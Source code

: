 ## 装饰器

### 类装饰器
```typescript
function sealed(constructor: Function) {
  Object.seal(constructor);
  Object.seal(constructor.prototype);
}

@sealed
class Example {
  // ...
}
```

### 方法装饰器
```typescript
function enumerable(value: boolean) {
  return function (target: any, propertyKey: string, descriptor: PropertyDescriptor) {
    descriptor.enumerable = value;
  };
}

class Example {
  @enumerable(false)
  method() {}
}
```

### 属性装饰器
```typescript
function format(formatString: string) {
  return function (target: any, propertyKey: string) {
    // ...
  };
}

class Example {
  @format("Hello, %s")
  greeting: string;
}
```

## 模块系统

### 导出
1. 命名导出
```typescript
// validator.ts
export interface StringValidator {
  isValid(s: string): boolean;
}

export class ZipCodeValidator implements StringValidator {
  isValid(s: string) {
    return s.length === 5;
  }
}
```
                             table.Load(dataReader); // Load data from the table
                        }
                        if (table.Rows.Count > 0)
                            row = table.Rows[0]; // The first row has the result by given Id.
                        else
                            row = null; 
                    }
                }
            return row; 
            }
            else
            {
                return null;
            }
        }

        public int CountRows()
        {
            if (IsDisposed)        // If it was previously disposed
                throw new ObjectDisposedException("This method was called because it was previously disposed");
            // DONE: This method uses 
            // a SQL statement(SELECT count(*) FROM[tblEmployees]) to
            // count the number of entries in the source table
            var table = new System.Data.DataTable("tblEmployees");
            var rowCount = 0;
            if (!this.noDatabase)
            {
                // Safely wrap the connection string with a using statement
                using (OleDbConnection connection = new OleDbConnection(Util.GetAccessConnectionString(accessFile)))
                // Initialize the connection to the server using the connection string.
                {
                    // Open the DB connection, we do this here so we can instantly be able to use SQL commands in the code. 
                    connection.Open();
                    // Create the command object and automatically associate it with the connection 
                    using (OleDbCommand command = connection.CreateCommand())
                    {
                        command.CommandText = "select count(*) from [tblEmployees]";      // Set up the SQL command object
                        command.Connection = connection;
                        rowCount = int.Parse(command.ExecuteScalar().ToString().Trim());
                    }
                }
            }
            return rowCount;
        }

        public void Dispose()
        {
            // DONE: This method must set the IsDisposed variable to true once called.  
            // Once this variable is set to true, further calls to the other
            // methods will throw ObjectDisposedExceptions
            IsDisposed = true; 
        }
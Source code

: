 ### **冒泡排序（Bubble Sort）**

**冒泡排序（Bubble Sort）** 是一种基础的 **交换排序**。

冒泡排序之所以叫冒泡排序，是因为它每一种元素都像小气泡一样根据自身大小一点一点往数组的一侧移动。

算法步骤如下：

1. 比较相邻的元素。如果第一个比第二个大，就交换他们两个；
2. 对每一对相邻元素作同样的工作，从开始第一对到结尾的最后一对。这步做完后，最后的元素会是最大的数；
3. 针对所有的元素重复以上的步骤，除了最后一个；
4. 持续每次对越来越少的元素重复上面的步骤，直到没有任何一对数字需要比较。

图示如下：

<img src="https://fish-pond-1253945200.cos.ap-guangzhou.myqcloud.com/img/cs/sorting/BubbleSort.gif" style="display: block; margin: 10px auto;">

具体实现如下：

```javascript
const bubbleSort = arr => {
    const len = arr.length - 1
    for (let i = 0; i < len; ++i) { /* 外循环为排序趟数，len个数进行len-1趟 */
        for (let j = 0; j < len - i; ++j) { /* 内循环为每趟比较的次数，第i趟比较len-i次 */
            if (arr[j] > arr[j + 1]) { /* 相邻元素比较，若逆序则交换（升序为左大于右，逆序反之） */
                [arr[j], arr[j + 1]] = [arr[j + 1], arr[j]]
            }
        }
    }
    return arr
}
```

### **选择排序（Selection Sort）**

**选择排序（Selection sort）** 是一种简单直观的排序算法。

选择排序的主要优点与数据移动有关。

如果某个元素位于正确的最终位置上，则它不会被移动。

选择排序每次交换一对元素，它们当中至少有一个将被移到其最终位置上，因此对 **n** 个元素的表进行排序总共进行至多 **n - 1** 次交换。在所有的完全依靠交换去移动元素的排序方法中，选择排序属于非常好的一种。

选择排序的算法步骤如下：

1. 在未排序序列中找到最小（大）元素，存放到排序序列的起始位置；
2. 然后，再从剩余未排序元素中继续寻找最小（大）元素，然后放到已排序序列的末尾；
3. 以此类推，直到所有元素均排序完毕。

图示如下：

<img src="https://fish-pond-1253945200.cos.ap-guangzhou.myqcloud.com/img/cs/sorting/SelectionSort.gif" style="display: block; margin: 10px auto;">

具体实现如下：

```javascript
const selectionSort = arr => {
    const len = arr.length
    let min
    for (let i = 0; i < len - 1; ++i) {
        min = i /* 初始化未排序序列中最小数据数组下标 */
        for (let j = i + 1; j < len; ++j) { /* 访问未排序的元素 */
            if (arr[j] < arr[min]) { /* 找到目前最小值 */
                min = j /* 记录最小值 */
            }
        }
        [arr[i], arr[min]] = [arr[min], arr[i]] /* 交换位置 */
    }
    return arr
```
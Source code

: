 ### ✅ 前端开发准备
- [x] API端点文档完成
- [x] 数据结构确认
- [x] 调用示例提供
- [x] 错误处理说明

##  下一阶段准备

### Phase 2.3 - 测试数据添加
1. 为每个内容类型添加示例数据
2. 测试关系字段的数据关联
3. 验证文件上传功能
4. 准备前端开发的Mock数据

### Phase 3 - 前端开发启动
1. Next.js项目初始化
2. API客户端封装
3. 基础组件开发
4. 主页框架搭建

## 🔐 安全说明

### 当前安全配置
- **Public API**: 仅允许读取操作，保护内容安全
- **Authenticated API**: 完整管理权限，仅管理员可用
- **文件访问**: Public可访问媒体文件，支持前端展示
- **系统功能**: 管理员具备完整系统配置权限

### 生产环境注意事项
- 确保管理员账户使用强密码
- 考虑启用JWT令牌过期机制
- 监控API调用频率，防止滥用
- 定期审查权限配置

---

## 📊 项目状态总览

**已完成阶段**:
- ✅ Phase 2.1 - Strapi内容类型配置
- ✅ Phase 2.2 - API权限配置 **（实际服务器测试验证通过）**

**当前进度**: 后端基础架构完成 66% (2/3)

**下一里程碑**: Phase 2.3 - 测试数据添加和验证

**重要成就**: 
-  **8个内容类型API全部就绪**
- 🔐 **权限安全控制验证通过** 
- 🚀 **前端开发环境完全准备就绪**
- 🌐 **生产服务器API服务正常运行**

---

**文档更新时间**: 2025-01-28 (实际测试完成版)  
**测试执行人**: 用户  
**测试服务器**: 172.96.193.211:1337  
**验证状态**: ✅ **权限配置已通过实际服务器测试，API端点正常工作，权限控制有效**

══════

Lines of the listing that include the string "style" are to be counted; state that count alone.

Written answer: 2